Искусство, неразлучное с
глубоким познанием истории, более всего блистает
в описании нравов северных племен. Автор
"Оскольда" краткими словами умеет возбудить
внимание читателя и перенести его на сцену
тогдашнего мира, который знаком ему, как Омеру
древняя Троада. Заметим еще, что эпоха, избранная
им для поэтического повествования, соединяет все
возможные выгоды и доказывает его верный вкус и
обширные сведения. Действие происходит в России
во времена отдаленные, которые поэту столь
удобно украшать вымыслами и цветами творческого
воображения. Оскольд, товарищ Руриков,
поклоняется Одену, сему кровавому божеству
скандинавов, которых и жизнь, и суеверия
ознаменованы были мрачною поэзиею. Спутники
Оскольдовы имеют или могут иметь свои предания,
как славяне имеют свою веру, и от сего рождается
приятное разнообразие, истинная принадлежность
эпопеи!
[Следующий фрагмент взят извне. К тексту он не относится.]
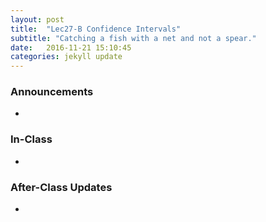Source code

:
 ```yaml
---
layout: post
title:  "Lec27-B Confidence Intervals"
subtitle: "Catching a fish with a net and not a spear."
date:   2016-11-21 15:10:45
categories: jekyll update
---
```




### Announcements

* 



### In-Class

* 


### After-Class Updates

* 
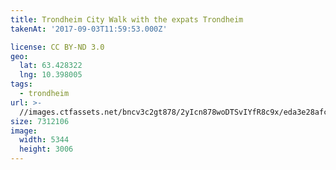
 ```yaml
---
title: Trondheim City Walk with the expats Trondheim
takenAt: '2017-09-03T11:59:53.000Z'

license: CC BY-ND 3.0
geo:
  lat: 63.428322
  lng: 10.398005
tags:
  - trondheim
url: >-
  //images.ctfassets.net/bncv3c2gt878/2yIcn878woDTSvIYfR8c9x/eda3e28afc6366ef908dbc78ecc2bb7c/trondheim-city-walk-with-the-expats-trondheim_36867929651_o
size: 7312106
image:
  width: 5344
  height: 3006
---
```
В некотором отдалении мы видим Царьград,
жилище роскоши и неги, колыбель христианской
религии, куда кочующие народы Севера вторгались
с мечом и пламенем для похищения земных сокровищ
- и нередко возвращались с святым знамением веры
в свои непостоянные становища. Туда устремлены
воины Оскольда и любопытство читателя... К
сожалению, сия повесть не кончена: она есть
начало большого творения, которое, без сомнения,
имел в виду наш автор; но государственные занятия
отклонили его от словесности. При конце жизни
своей он редко беседовал с музами, уделяя
несколько свободных минут на чтение древних в
подлиннике и особенно греческих историков, ему
от детства любезных.
Исторические отрывки г.
Муравьева заслуживают особенное внимание, и мы
смело уверить можем - опираясь на мнение
ученейших мужей по этой части, - что на русском
языке едва ли находится что-нибудь подобное
"Краткому начертанию российской истории",
напечатанному в первый раз в 1810 году, и статьям,
под названием: "Рассеянные черты из
землеописания российского" и "Соединение
удельных княжений в единое государство". Они
начертаны пером ученого, политика и философа. Вот
редкое явление в нашей словесности! Ибо наши
писатели не всегда соединяли в себе качества,
потребные историку: философию и критику. Мы
надеемся, что ученые люди, занимающиеся
отечественною историею, сообщат читающей
публике свои замечания о сих бесценных отрывках,
а наставники включат их в малое число книг,
посвященных чтению юношества. История наша -
история народа, совершенно отличного от других
по гражданскому положению, по нравам и обычаям,
история народа, сильного и воинственного от
самой его колыбели и ныне удивившего
неимоверными подвигами всю Европу, - должна быть
любимым нашим чтением от самого детства. "Мы
ходим, - говорит красноречивый автор
"Землеописания русского", - мы ходим по
земле, обагренной кровию предков наших и
прославленной отважными предприятиями и
подвигами князей и полководцев, которые только
для того осенены глубокою нощию забвения, что не
имели достойных провозвестников славы своей. Да
настанет некогда время пристрастия к
отечественным происшествиям, к своим государям,
ко нравам и добродетелям, которые суть природные
произрастания нашего отечества" [35] [Любители
истории и словесности ожидают с нетерпением
полной "Истории русской" того писателя,
который показал нам истинные образцы русской
прозы, и в трудолюбивом молчании более десяти лет
приготовляет своему отечеству новое
удовольствие, новую славу. Его творение будет
иметь непосредственное влияние на умы и более
всего на словесность.].
Мы должны упомянуть о
философических и нравственных произведениях
нашего автора. Здесь более, нежели где-нибудь,
видна его душа и горячие впечатления его сердца.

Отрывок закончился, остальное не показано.